Another study looked at how caffeine performance during a gruelling set of exercised designed to simulate the exertion required during a game of soccer or basketball. The study showed that caffeine boosted performance by about 16 %. Studies of the athletes showed that the caffeine induced a drop in potassium levels in fluid between their muscles. This could boost anaerobic performance which is usually accompanied by and increase in potassium levels causing decreased performance.
The beneficial effects of caffeine on brain function, particularly general mood and well-being, alertness and coordination of muscle activity has been shown many times. Soccer players who consumed caffeine before training shown enhance performance for dribbling, passing, heading and kicked the ball. Their accuracy was enhanced. For more information on the health benefits of caffeine see: Coffee Health Benefits | Caffeine in Coffee Reduces Risk of Depression
Various researchers have issued warnings about possible side effects and negative consequence of overdosing on caffeine The best dose for improved performance is unknown as is the dose at which there may be negative effects. Athletes taking high doses of caffeine have shown the shakes and jitters and may cause dangerously high blood pressures. Volunteers in the gym trials discussed previously has doses equivalent to about five large cups of brewed coffee.

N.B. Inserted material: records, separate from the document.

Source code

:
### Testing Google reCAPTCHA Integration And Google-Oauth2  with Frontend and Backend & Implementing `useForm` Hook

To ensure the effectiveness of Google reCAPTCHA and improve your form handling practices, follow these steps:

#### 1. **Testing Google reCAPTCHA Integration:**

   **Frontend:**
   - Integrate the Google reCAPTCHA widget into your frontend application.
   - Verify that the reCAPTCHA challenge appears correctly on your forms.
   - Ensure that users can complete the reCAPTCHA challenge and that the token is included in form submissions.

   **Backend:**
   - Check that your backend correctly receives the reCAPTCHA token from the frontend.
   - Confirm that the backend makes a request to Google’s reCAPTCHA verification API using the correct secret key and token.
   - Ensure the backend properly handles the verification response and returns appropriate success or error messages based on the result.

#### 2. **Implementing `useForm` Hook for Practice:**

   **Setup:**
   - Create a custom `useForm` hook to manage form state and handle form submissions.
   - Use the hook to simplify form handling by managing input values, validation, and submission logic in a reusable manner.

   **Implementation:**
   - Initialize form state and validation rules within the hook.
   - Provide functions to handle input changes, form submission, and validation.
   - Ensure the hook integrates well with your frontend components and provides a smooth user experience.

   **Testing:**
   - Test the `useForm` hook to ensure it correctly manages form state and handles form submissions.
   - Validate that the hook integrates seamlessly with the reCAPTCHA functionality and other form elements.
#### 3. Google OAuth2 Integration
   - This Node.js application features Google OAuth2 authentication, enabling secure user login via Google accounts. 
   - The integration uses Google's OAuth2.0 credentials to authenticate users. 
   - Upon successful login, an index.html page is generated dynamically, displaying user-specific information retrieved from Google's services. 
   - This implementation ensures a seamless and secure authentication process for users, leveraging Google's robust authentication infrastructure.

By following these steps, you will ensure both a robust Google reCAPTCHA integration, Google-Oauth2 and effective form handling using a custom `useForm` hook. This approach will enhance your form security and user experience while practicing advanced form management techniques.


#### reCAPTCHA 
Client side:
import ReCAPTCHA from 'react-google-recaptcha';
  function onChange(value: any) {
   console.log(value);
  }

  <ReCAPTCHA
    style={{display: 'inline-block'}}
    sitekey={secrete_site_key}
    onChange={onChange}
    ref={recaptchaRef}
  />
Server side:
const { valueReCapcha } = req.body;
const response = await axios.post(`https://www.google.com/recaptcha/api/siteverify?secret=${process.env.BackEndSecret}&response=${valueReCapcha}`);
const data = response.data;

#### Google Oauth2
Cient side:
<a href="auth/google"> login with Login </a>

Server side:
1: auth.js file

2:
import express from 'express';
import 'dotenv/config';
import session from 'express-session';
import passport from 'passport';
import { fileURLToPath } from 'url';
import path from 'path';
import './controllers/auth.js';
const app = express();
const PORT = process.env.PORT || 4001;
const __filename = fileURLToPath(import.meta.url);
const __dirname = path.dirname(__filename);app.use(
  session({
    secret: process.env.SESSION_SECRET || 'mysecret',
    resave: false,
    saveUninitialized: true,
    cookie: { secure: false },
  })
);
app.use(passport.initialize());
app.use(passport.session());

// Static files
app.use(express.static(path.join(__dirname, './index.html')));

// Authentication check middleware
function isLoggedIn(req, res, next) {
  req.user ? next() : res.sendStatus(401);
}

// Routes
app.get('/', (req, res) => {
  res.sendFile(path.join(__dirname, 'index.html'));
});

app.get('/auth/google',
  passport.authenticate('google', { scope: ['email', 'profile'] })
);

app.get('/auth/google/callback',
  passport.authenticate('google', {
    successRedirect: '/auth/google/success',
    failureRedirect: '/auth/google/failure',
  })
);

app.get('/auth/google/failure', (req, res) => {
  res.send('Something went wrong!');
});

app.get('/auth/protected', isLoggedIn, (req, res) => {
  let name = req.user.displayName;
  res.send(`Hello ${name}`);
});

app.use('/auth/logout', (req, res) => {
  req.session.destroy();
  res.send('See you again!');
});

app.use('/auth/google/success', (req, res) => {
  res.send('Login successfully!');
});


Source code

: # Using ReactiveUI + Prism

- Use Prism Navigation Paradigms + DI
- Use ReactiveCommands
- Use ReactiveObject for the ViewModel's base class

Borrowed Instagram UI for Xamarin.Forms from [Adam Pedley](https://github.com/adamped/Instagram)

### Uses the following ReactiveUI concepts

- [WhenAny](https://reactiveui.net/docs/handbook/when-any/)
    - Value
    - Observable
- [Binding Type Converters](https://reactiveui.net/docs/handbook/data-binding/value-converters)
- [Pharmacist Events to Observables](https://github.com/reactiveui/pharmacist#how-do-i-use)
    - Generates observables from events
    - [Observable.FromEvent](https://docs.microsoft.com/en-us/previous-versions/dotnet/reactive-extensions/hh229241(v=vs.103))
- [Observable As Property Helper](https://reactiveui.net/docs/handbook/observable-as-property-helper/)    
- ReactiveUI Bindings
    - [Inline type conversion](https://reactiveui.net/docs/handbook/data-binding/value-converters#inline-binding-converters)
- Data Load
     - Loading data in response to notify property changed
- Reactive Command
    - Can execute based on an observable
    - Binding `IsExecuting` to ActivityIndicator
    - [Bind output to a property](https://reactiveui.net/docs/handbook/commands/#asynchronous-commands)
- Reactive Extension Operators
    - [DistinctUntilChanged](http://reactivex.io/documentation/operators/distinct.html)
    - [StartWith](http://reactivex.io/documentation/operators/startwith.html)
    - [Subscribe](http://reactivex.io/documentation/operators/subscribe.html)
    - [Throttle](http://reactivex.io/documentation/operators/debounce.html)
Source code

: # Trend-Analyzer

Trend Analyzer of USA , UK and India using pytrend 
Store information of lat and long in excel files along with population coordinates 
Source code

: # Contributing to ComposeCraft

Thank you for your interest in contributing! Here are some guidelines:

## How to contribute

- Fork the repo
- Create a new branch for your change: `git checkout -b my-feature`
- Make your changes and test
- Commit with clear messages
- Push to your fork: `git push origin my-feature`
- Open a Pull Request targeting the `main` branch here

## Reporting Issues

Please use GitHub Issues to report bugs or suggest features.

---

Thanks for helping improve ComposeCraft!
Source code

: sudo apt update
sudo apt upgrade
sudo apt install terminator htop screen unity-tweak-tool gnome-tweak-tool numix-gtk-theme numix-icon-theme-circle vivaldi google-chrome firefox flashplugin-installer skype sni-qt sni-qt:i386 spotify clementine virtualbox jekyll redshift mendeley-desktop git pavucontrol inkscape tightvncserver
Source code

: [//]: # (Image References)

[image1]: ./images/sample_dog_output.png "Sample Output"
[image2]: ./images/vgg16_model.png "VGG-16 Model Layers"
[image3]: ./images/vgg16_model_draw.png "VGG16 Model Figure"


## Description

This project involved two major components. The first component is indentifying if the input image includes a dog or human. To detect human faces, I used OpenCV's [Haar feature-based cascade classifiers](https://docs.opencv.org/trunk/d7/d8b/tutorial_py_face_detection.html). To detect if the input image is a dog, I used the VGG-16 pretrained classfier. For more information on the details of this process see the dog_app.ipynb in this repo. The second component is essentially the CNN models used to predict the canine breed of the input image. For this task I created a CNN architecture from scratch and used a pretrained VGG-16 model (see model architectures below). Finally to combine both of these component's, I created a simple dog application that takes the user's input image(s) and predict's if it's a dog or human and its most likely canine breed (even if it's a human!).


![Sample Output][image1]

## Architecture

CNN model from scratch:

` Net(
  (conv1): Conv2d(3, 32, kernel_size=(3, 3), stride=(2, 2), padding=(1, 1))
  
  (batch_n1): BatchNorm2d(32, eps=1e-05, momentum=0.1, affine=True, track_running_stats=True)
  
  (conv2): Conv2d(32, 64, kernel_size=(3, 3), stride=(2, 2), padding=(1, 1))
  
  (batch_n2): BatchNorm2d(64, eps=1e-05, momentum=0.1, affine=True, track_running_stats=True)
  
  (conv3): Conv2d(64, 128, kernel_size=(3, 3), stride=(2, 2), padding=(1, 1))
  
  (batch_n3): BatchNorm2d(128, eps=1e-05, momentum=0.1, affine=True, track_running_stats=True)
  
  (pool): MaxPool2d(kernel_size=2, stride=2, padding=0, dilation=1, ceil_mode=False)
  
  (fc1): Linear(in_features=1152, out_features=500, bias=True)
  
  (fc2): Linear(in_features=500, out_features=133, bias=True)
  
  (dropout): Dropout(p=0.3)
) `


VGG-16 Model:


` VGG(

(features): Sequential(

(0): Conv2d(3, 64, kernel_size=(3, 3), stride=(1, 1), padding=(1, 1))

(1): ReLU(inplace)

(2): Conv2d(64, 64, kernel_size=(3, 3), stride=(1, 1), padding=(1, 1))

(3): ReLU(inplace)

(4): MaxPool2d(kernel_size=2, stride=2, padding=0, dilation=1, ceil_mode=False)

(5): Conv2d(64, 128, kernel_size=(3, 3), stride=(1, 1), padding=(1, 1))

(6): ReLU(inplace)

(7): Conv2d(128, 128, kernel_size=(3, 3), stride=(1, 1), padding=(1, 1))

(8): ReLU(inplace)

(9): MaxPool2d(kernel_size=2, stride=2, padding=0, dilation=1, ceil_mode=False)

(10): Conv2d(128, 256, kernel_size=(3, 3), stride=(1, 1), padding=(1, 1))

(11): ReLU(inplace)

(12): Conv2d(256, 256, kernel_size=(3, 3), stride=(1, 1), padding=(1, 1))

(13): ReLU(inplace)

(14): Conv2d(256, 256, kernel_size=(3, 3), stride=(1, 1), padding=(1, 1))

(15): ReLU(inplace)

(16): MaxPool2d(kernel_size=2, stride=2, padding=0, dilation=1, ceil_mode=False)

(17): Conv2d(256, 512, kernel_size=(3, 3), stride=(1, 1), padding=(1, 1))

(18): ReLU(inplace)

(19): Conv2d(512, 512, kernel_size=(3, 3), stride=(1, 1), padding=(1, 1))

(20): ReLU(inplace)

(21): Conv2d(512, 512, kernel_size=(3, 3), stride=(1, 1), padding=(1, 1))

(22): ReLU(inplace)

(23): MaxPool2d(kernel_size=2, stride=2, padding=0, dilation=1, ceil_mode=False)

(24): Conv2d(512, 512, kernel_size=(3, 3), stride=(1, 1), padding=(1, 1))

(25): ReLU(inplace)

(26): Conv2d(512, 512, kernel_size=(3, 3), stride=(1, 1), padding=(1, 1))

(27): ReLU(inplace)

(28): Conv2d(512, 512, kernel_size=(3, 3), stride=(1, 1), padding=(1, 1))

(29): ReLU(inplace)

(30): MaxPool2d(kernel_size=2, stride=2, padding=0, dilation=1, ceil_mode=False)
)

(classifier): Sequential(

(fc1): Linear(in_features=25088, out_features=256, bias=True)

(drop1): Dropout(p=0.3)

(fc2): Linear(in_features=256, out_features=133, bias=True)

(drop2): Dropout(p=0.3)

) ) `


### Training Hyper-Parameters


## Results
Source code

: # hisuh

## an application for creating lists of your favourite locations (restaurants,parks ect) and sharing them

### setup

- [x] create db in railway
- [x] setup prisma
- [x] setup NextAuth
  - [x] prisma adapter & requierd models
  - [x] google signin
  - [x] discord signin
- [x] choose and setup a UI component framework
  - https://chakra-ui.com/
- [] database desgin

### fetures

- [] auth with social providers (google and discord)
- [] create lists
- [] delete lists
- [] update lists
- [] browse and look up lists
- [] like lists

It is also likely that as will other drugs, people who regularly consume caffeine before a workout of a game may get habituated to caffeine and may have to take larger and larger amounts to get the same effect. The better approach was to only take smaller amounts during training and to save the larger does for the 'big' games. However everyone should avoid overdoing it as very high levels of caffeine especially in pills and sports drinks can be dangerous.
Though there is not exact information it is generally recommended that consuming up from 300 mg (moderate) to 500 mg (very high) of caffeine per day is safe (3-6 large cups of brewed coffee). The response to caffeine varies greatly between individuals. Consuming in excess of 300 mg caffeine per day may make you very jumpy and 'spaced out' and give you the 'jitters.' High doses of caffeine may make you sleepless, irritable, subject to mood swings, high blood pressure, headaches, nervousness and may even cause anxiety attacks and diarrhoea.
Most people won't even get close to the 'high' levels by consuming coffee, caffeinated food (such as chocolate) and drinks. However widely available drugs sold over the counter, such as Vivarin, No-Doz and Dexatrim contain relatively high amounts of caffeine (100-200 mg caffeine) and taking several tablets can easily exceed the safe dose.
Caffeine has a half-life of about 6 hours, so for example, 200 mg of caffeine taken at 5 p.m., will reduce to 100 mg of caffeine at 11 p.m. This is important for ensuring that caffeine does not interfere with sleep. People should stop consuming caffeine in the late to mid afternoon.
For more details about this issue see Energy Drinks: Side Effects, Health Concerns, Dangers with Alcohol
In fact, the medical journal Pediatrics warned that energy drinks has caused children and adolescents to suffer from seizures, severe heart palpitations, strokes, and even sudden death.
There have been major warnings about mixing sports drinks with alcohol that greatly increases risk of heart rhythm problems. Mixing alcohol with energy drinks is done because it overcomes the depressant effect of alcohol so that people feel they can drink more and not be affected by the alcohol. However this is purely a mental stimulation and the effects of the alcohol on driving ability are not improved. the caffeine in these drinks can mask the depressant effects of alcohol.
Drinkers who consume alcohol + energy drink cocktails are 3 times more likely to binge drink and are much more likely to experience sexual assault, to sexually assault someone else, and drive while under the influence of alcohol. Major accidents have been attributed to drinking energy drinks mixed with alcohol.